Kewenangan untuk melakukan keseluruhan kegiatan tersebut yang saat ini hanya diberikan kepada satu organisasi saja yang seharusnya disertai dengan adanya aturan peralihan dalam bentuk apapun baik UU, PP atau Kepmen dari negara c.q. pemerintah, sehingga pertanggungjawaban sebagai organ yang ditunjuk oleh negara mempunyai suatu legalitas dan akuntabilitas yang jelas. Jika memang kita melihat Belanda sebagai acuan, hal ini sangatlah berbeda dimana dalam Advocaten Wet di Belanda mencantumkan dengan jelas kewenangan NOVA. Jelas organisasi bukanlah badan hukum dan juga bukan ormas ataupun LSM. Oleh karena itu, harus diperjelas bentuknya karena tidak ada organisasi advokat di seluruh dunia yang dibuat di hadapan notaris seolah-olah perseroan terbatas atau yayasan.

 

Konsep Usang Dan Dipaksakan

Konsep Wadah Tunggal mulai dicetuskan oleh Menteri Kehakiman Ali Said diakhir tahun 1970an dan dinyatakan kepada Ketua Peradin waktu itu Suardi Tasrif dan serentak ditentang oleh Peradin. Para advokat Paradin menolak pemaksaan dari atas akan bentuk organisasi advokat tersebut.  Semua itu harus datang dari bawah melalui Kongres Advokat dan harus dilakukan secara demokratis.
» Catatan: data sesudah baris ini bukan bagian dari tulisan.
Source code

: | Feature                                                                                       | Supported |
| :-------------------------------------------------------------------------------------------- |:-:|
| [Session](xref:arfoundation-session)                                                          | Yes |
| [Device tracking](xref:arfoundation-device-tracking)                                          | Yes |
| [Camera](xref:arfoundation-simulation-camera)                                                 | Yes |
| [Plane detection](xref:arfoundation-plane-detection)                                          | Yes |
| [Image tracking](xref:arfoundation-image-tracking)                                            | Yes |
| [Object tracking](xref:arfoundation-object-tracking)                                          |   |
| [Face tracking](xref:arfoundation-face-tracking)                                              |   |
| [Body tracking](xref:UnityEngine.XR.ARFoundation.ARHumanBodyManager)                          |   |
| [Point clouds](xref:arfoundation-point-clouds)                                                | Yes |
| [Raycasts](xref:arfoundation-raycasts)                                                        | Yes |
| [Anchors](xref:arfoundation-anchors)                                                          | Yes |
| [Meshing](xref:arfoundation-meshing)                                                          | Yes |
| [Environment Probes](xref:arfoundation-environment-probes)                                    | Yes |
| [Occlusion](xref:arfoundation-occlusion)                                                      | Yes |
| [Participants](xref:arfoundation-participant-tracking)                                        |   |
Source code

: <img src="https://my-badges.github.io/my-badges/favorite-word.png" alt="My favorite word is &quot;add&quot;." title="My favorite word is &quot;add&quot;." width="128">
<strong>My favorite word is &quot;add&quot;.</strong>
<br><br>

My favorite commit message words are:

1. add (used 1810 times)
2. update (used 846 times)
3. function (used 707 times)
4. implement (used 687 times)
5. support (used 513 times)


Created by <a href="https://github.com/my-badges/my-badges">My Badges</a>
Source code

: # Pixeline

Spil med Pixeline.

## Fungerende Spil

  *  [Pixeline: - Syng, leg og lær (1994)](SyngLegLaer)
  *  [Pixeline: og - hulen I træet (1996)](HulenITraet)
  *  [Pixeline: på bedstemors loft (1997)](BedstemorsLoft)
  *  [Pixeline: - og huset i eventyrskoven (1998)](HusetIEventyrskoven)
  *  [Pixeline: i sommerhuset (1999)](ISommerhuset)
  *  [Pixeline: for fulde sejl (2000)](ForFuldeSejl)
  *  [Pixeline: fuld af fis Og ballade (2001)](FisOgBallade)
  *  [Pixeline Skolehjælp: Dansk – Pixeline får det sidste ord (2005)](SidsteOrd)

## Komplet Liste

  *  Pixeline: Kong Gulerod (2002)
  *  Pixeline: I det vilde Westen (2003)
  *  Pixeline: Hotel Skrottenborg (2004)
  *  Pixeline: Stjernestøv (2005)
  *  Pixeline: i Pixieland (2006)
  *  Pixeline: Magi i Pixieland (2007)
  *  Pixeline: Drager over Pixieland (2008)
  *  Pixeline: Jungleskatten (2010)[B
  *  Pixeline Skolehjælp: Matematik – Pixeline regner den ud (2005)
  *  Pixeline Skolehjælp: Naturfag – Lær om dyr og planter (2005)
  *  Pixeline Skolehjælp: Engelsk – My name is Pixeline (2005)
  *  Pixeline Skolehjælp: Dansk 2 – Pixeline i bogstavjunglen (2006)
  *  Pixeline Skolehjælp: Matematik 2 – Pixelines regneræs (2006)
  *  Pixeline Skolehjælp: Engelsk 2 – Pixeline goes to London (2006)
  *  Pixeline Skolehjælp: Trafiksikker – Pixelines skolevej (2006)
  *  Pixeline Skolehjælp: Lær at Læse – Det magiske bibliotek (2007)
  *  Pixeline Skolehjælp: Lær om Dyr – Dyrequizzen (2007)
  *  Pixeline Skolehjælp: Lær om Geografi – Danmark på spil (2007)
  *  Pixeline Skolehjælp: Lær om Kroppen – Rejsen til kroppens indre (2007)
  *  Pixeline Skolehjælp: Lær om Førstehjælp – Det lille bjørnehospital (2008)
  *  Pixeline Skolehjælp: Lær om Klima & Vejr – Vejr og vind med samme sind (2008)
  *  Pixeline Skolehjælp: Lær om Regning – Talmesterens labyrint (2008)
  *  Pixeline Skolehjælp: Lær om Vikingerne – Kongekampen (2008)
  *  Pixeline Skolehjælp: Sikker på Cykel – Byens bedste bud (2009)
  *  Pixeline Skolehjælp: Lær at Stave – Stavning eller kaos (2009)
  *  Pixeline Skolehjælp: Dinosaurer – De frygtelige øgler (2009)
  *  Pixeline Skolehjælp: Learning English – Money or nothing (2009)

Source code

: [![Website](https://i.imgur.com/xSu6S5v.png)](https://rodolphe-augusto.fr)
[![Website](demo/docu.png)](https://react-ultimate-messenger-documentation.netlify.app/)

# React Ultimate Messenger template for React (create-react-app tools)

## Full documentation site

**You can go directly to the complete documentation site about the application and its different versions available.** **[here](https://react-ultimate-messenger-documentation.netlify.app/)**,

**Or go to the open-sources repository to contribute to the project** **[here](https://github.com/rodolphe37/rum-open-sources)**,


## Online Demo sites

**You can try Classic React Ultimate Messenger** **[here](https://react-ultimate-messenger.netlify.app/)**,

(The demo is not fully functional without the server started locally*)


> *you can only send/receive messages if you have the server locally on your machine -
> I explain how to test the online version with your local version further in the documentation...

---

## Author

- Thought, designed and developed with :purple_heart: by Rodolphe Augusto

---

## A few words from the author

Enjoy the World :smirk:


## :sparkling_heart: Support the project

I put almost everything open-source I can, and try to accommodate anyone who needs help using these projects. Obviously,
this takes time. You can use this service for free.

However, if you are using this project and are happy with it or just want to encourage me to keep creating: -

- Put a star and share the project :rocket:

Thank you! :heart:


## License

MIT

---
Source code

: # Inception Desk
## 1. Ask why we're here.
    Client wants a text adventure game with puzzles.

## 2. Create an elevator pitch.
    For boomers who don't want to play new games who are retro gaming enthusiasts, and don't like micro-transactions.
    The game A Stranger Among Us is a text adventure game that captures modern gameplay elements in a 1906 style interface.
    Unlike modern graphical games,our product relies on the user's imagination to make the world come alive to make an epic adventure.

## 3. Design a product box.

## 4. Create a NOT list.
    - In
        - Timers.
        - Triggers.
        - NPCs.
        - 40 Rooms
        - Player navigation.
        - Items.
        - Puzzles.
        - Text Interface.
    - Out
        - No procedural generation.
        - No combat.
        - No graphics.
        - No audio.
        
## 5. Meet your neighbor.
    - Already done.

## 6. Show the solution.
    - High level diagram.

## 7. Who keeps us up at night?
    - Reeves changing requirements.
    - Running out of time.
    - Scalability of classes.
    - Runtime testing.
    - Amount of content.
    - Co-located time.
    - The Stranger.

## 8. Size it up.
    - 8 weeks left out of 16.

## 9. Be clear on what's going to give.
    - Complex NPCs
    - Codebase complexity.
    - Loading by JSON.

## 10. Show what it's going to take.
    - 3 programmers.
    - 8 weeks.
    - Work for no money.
Pemerintah Orde Baru di bawah Presiden Soeharto yang otoriter dan korporatis menginginkan organisasi advokat dalam bentuk wadah tunggal agar mudah dikontrol dan tidak menjadi duri dalam daging bagi pemerintahannya karena kritik-kritik Peradin. Seperti buruh disatukan  dalam SPSI dan wartawan dalam PWI  maka advokat  digiring dalam wadah tunggal. Ketika IKADIN terbentuk pada tahun 1985 pemerintahan ORBA kecewa melihat kenyataan 80 persen dari DPP IKADIN terdiri dari advokat-advokat Peradin  dan sejak itu legitimasi IKADIN diganggu melalui berbagai cara seperti memecah IKADIN dan pendirian organisasi lainnya.